Python SDK » History » Revision 14

« Previous | Revision 14/17 (diff) | Next »
Brett Smith, 01/15/2015 03:39 PM
setting job output is Crunch-specific; move that behavior to CrunchDispatcher

Python SDK

This is a design draft for a next-generation Python SDK, making it easier to write Crunch scripts today, with room to grow for future workflow changes in Arvados.


As I understand them, in order of importance:

  • The SDK should provide a high-level, Pythonic interface to dispatch work through Arvados. It should eliminate any need to manipulate jobs or tasks directly via API calls, or manually instantiate objects from parameter strings. There should be a bare minimum of boilerplate code in a user's Crunch script—just the tiny bit necessary to use the SDK.
  • The SDK should be usable with today's Crunch, so users can start working with it and give us feedback to inform future development.
  • The SDK should have clear room to grow to accommodate future workflow improvements, whether that's new Crunch features (including possibly reusable tasks and/or elimination of the job/task distinction), hooks with the Common Workflow Language, or whatever.
    The first version of the SDK will not support features we expect these systems to have—that would conflict with the previous goal. The idea here is that the API should not rely on details of today's Crunch implementation, and should have clear spaces where users will be able to use the features of more powerful work dispatch systems in the future.



Dispatcher classes provide a consistent interface to talk to different scheduling systems: they know how to run the right code for this instantiation (e.g., the current task); how to dispatch new work to the scheduling system; how to de/serialize parameters; etc.

Early on, we'll have a traditional Crunch dispatcher, and a "running locally for debugging" dispatcher. If we want to support entirely different backends in the future, the Dispatcher interface should provide the right level of abstraction to do that. While I'm not sketching out an API here (since it's not user-facing), we do need to be careful to make sure that Dispatcher methods hit that design target.

Users can instantiate Dispatcher classes to customize their behavior. For example, one thing we know we want to support early on is telling Crunch how to set the job output from given tasks. Since the job/task distinction is specific to Crunch v1, that customization belongs in the Crunch Dispatcher class. We'll let users pass in task names to specify what output should become the job output:

dispatcher = CrunchDispatcher(job_output_from=['taskB', 'taskD'])

However, all Dispatchers should be able to run without any customization, and users shouldn't have to deal with them at all for the easy cases where they're fine with the scheduler's default behavior.


The bulk of a user's Crunch script will define a subclass of the SDK's CrunchScript class. The user extends it with WorkMethods that represent work units, and a start() method that implements code to start the work. That done, the user calls to get the appropriate code running.

The run() class method accepts the Dispatcher to use in the dispatcher keyword argument. If none is provided, it introspects the environment to find the appropriate Dispatcher class to use. It instantiates that, passing along an instantiation of itself. To better illustrate, I'll describe how the current Crunch dispatcher would take over from here.

The Crunch Dispatcher gets the current task.

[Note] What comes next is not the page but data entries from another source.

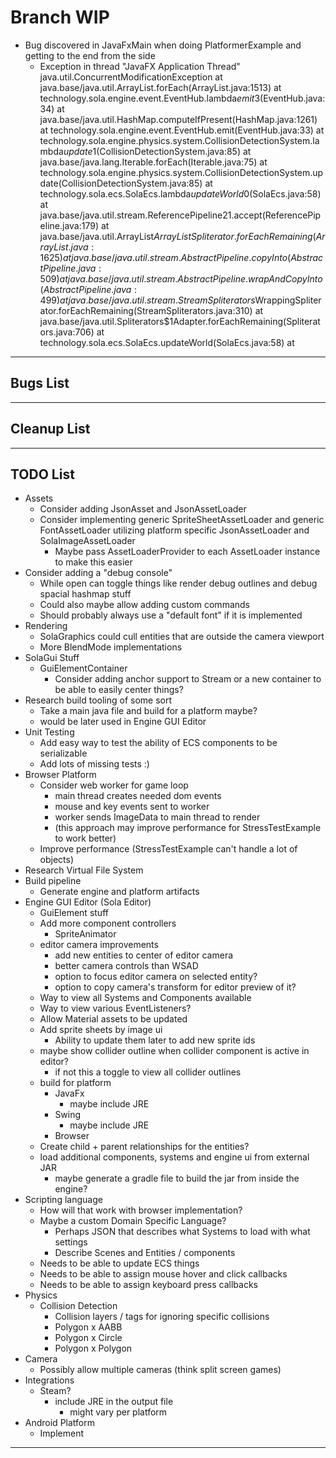 # Branch WIP
* Bug discovered in JavaFxMain when doing PlatformerExample and getting to the end from the side
  * Exception in thread "JavaFX Application Thread" java.util.ConcurrentModificationException
    at java.base/java.util.ArrayList.forEach(ArrayList.java:1513)
    at technology.sola.engine.event.EventHub.lambda$emit$3(EventHub.java:34)
    at java.base/java.util.HashMap.computeIfPresent(HashMap.java:1261)
    at technology.sola.engine.event.EventHub.emit(EventHub.java:33)
    at technology.sola.engine.physics.system.CollisionDetectionSystem.lambda$update$1(CollisionDetectionSystem.java:85)
    at java.base/java.lang.Iterable.forEach(Iterable.java:75)
    at technology.sola.engine.physics.system.CollisionDetectionSystem.update(CollisionDetectionSystem.java:85)
    at technology.sola.ecs.SolaEcs.lambda$updateWorld$0(SolaEcs.java:58)
    at java.base/java.util.stream.ReferencePipeline$2$1.accept(ReferencePipeline.java:179)
    at java.base/java.util.ArrayList$ArrayListSpliterator.forEachRemaining(ArrayList.java:1625)
    at java.base/java.util.stream.AbstractPipeline.copyInto(AbstractPipeline.java:509)
    at java.base/java.util.stream.AbstractPipeline.wrapAndCopyInto(AbstractPipeline.java:499)
    at java.base/java.util.stream.StreamSpliterators$WrappingSpliterator.forEachRemaining(StreamSpliterators.java:310)
    at java.base/java.util.Spliterators$1Adapter.forEachRemaining(Spliterators.java:706)
    at technology.sola.ecs.SolaEcs.updateWorld(SolaEcs.java:58)
    at

-----------------------------------------------------------------------------------------------------------------------

## Bugs List

-----------------------------------------------------------------------------------------------------------------------

## Cleanup List

-----------------------------------------------------------------------------------------------------------------------

## TODO List

* Assets
  * Consider adding JsonAsset and JsonAssetLoader
  * Consider implementing generic SpriteSheetAssetLoader and generic FontAssetLoader utilizing platform specific
    JsonAssetLoader and SolaImageAssetLoader
    * Maybe pass AssetLoaderProvider to each AssetLoader instance to make this easier
* Consider adding a "debug console"
  * While open can toggle things like render debug outlines and debug spacial hashmap stuff
  * Could also maybe allow adding custom commands
  * Should probably always use a "default font" if it is implemented
* Rendering
  * SolaGraphics could cull entities that are outside the camera viewport
  * More BlendMode implementations
* SolaGui Stuff
  * GuiElementContainer
    * Consider adding anchor support to Stream or a new container to be able to easily center things?
* Research build tooling of some sort
  * Take a main java file and build for a platform maybe?
  * would be later used in Engine GUI Editor
* Unit Testing
  * Add easy way to test the ability of ECS components to be serializable
  * Add lots of missing tests :)
* Browser Platform
  * Consider web worker for game loop
    * main thread creates needed dom events
    * mouse and key events sent to worker
    * worker sends ImageData to main thread to render
    * (this approach may improve performance for StressTestExample to work better)
  * Improve performance (StressTestExample can't handle a lot of objects)
* Research Virtual File System
* Build pipeline
  * Generate engine and platform artifacts
* Engine GUI Editor (Sola Editor)
  * GuiElement stuff
  * Add more component controllers
    * SpriteAnimator
  * editor camera improvements
    * add new entities to center of editor camera
    * better camera controls than WSAD
    * option to focus editor camera on selected entity?
    * option to copy camera's transform for editor preview of it?
  * Way to view all Systems and Components available
  * Way to view various EventListeners?
  * Allow Material assets to be updated
  * Add sprite sheets by image ui
    * Ability to update them later to add new sprite ids
  * maybe show collider outline when collider component is active in editor?
    * if not this a toggle to view all collider outlines
  * build for platform
    * JavaFx
      * maybe include JRE
    * Swing
      * maybe include JRE
    * Browser
  * Create child + parent relationships for the entities?
  * load additional components, systems and engine ui from external JAR
    * maybe generate a gradle file to build the jar from inside the engine?
* Scripting language
  * How will that work with browser implementation?
  * Maybe a custom Domain Specific Language?
    * Perhaps JSON that describes what Systems to load with what settings
    * Describe Scenes and Entities / components
  * Needs to be able to update ECS things
  * Needs to be able to assign mouse hover and click callbacks
  * Needs to be able to assign keyboard press callbacks
* Physics
  * Collision Detection
    * Collision layers / tags for ignoring specific collisions
    * Polygon x AABB
    * Polygon x Circle
    * Polygon x Polygon
* Camera
  * Possibly allow multiple cameras (think split screen games)
* Integrations
  * Steam?
    * include JRE in the output file
      * might vary per platform
* Android Platform
  * Implement

-----------------------------------------------------------------------------------------------------------------------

If that's task 0, it gets the current job, deserializes the job parameters, and calls subclass.start() with those arguments. For any other task, it looks up the task's corresponding WorkMethod, and runs its code with deserialized parameters.

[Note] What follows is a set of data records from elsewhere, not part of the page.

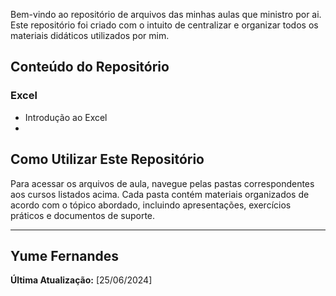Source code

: Bem-vindo ao repositório de arquivos das minhas aulas que ministro por ai. Este repositório foi criado com o intuito de centralizar e organizar todos os materiais didáticos utilizados por mim.

## Conteúdo do Repositório

### Excel
- Introdução ao Excel
- 

## Como Utilizar Este Repositório

Para acessar os arquivos de aula, navegue pelas pastas correspondentes aos cursos listados acima. Cada pasta contém materiais organizados de acordo com o tópico abordado, incluindo apresentações, exercícios práticos e documentos de suporte.

---
Yume Fernandes
---

**Última Atualização:** [25/06/2024]
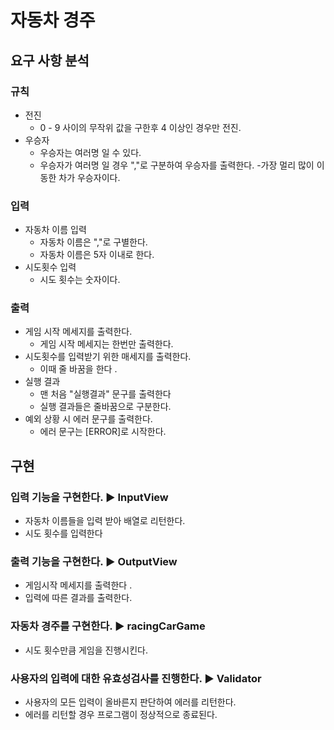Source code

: #  자동차 경주 

##  요구 사항 분석

### 규칙


- 전진 
    - 0 - 9 사이의 무작위 값을 구한후 4 이상인 경우만 전진.
- 우승자
  - 우승자는 여러명 일 수 있다.
  - 우승자가 여러명 일 경우 ","로 구분하여 우승자를 출력한다.
  -가장 멀리 많이 이동한 차가 우승자이다.
### 입력

- 자동차 이름 입력
  - 자동차 이름은 ","로 구별한다.
  - 자동차 이름은 5자 이내로 한다.
- 시도횟수 입력
  - 시도 횟수는 숫자이다.


### 출력

- 게임 시작 메세지를 출력한다.
    - 게임 시작 메세지는 한번만 출력한다.
- 시도횟수를 입력받기 위한 매세지를 출력한다.
  - 이때 줄 바꿈을 한다 .
- 실행 결과
  - 맨 처음 "실행결과" 문구를 출력한다 
  - 실행 결과들은 줄바꿈으로 구분한다.
- 예외 상황 시 에러 문구를 출력한다.
    - 에러 문구는 [ERROR]로 시작한다.


## 구현

### 입력 기능을 구현한다. ▶️️ InputView

- 자동차 이름들을 입력 받아 배열로 리턴한다.
- 시도 횟수를 입력한다

### 출력 기능을 구현한다. ▶️ OutputView

- 게임시작 메세지를 출력한다 .
- 입력에 따른 결과를 출력한다.


### 자동차 경주를 구현한다. ▶️ racingCarGame

- 시도 횟수만큼 게임을 진행시킨다.

### 사용자의 입력에 대한 유효성검사를 진행한다. ▶️ Validator

-  사용자의 모든 입력이 올바른지 판단하여 에러를 리턴한다.
-  에러를 리턴할 경우 프로그램이 정상적으로 종료된다.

Either way, the method's return value is captured. If it's a Collection object, the Dispatcher makes sure it's saved, then records the portable data hash as the task's output. For any other return value except None, it serializes the return value to JSON, saves that in a Collection, and uses that as the task's output.


WorkMethod is a class that should decorate instance methods defined on the CrunchScript subclass. It demarcates work that can be scheduled through a Dispatcher. Use looks like:

def task_code(self, param1, param2):
    # implementation

When a WorkMethod is called—from start() or another WorkMethod's code—the user's code isn't run. Instead, we give the Dispatcher all the information about the call. The Dispatcher serializes the parameters and schedules the real work method to be run later. We wrap information about the work's scheduling in a FutureOutput object, which I'll get to next.

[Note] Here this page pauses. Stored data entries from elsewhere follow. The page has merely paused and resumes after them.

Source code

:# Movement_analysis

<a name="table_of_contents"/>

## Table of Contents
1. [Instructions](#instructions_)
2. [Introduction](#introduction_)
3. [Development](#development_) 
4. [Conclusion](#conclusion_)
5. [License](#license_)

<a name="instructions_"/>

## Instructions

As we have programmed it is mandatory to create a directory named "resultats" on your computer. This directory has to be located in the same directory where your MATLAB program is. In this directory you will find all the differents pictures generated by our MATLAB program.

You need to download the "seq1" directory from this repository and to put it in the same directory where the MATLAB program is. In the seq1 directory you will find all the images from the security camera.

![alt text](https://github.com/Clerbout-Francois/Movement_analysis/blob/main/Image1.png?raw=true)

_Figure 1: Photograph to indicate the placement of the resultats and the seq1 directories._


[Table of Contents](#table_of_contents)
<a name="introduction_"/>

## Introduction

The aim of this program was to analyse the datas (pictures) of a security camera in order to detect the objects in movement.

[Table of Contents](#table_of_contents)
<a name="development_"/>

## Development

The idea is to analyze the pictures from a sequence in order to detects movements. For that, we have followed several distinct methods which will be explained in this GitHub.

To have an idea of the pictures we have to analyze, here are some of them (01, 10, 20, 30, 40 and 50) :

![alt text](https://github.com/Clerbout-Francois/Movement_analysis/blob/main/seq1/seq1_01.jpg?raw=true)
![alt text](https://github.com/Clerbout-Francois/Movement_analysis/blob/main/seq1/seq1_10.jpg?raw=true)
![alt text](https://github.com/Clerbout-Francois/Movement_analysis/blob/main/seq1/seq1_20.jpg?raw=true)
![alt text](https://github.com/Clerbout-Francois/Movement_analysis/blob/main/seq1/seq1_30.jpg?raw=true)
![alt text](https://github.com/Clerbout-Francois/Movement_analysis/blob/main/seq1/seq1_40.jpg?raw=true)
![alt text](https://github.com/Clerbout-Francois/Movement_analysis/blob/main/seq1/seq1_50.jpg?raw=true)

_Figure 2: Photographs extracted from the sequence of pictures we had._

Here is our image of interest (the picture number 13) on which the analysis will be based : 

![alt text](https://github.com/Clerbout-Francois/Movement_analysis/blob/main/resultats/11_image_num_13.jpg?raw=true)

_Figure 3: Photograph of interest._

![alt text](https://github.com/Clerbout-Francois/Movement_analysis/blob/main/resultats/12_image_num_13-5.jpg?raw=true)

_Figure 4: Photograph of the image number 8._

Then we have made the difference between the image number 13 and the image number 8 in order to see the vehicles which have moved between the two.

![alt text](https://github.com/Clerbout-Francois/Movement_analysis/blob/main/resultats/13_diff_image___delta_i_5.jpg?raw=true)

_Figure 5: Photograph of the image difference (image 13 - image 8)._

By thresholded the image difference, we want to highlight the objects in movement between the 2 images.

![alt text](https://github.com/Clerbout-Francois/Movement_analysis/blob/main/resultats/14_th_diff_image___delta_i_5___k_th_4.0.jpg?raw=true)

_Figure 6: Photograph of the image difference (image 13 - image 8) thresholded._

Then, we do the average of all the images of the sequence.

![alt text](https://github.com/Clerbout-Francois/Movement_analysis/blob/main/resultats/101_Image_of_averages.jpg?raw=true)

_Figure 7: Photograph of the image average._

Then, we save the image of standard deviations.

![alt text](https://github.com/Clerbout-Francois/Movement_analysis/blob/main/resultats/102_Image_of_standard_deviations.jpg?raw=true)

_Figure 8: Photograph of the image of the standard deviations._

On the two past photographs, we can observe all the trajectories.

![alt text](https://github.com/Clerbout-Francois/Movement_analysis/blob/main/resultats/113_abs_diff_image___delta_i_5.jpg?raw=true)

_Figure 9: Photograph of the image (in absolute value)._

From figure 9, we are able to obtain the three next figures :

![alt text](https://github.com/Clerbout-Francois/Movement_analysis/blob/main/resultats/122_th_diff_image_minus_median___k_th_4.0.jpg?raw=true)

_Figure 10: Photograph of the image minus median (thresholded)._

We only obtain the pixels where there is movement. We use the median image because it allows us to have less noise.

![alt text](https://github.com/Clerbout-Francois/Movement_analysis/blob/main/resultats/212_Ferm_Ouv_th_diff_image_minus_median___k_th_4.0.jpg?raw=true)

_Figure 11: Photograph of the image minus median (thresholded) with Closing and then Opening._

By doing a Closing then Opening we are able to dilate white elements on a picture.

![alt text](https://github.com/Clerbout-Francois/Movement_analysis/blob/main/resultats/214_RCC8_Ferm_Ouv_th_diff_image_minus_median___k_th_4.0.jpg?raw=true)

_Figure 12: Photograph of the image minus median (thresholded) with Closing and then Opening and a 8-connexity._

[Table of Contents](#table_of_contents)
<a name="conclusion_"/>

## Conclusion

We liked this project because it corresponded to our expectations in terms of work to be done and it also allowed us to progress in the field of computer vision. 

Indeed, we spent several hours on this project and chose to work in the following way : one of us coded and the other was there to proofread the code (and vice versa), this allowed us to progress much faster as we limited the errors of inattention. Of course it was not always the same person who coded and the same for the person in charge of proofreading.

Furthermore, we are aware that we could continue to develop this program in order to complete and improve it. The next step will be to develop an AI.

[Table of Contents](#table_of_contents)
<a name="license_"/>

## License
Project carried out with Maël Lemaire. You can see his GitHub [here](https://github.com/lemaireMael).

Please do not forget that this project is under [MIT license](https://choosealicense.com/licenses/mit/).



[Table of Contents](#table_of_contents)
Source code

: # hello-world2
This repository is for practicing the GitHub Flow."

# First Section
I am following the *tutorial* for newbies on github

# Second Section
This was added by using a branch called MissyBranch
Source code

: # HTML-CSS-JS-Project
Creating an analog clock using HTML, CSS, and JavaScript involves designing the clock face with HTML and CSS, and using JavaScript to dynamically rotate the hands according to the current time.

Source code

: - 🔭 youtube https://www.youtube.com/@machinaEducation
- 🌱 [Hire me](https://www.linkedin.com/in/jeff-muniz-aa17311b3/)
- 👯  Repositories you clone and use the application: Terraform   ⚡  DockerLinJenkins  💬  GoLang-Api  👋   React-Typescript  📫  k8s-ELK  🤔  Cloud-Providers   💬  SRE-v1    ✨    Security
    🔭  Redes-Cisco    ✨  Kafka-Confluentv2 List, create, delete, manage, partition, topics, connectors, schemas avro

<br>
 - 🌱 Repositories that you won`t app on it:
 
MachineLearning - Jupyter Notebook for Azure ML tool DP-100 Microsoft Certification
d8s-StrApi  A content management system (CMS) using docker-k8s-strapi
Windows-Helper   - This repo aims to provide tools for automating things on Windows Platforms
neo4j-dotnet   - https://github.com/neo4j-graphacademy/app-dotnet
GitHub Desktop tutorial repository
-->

Note that WorkMethod accepts arguments, and we're passing it none. We expect the constructor to grow optional keyword arguments over time that let the user specify scheduling constraints.


FutureOutput objects represent the output of work that has been scheduled but not yet run. Whenever a WorkMethod is called, it returns a FutureOutput object, and the user can pass that back in as an argument to later WorkMethod calls. When that happens, the Dispatcher does two things. First, it introspects all the FutureObjects passed in to figure out how the new work should be scheduled. Second, when it's time to run the later work, it finds the real output generated by the earlier work, and passes that in when running the user code. To be clear: each Dispatcher will have its own paired FutureObject implementation.

Let me talk about a Crunch example to make things concrete. Roughly, the FutureObject will wrap the task we create to represent the work. Imagine a simple linear Crunch job:

step1out = task1(arg1, arg2)
task2(step1out, arg)

When task2 is called, the Crunch Dispatcher introspects the arguments, and finds the step1out FutureObject among them. The task2 code can't be run until task1 has finished. The Crunch Dispatcher gets task1's sequence number from step1out, and creates a task to run task2 with a greater sequence number.

When Crunch actually starts the compute work for task2, the Crunch Dispatcher will see that this argument should have the value of task1's output. It will deserialize that from the task output mirroring the rules described earlier, then pass that object in as the value when it calls the user's code.


Here are the interfaces that script authors will use:

  • They will subclass CrunchScript to define their own start() method and WorkMethods.
  • They will decorate their work methods with WorkMethod(). This decorator will not currently accept any arguments, but you'll still call it as if it did, so it can grow to accept new keyword arguments in the future.
  • They will receive FutureOutput objects when they call WorkMethods, and pass those to other WorkMethod calls. The user doesn't need to know any of the semantics of FutureOutput at all; only the Dispatcher does.
  • The main body of the script will call the run() class method on their CrunchScript subclass.

This is a very small interface. There's nothing Crunch-specific in it. When the library takes responsibility for some Arvados interface, it takes responsibility for all interactions with it: e.g., it both serializes and deserializes parameters; it controls all aspects of work scheduling. Users shouldn't have to encode any Crunch specifics in their scripts. I think that bodes well for future development of the SDK.

Hypothetical future Crunch scripts

These are completely untested, since they can't actually run. Please forgive cosmetic mistakes.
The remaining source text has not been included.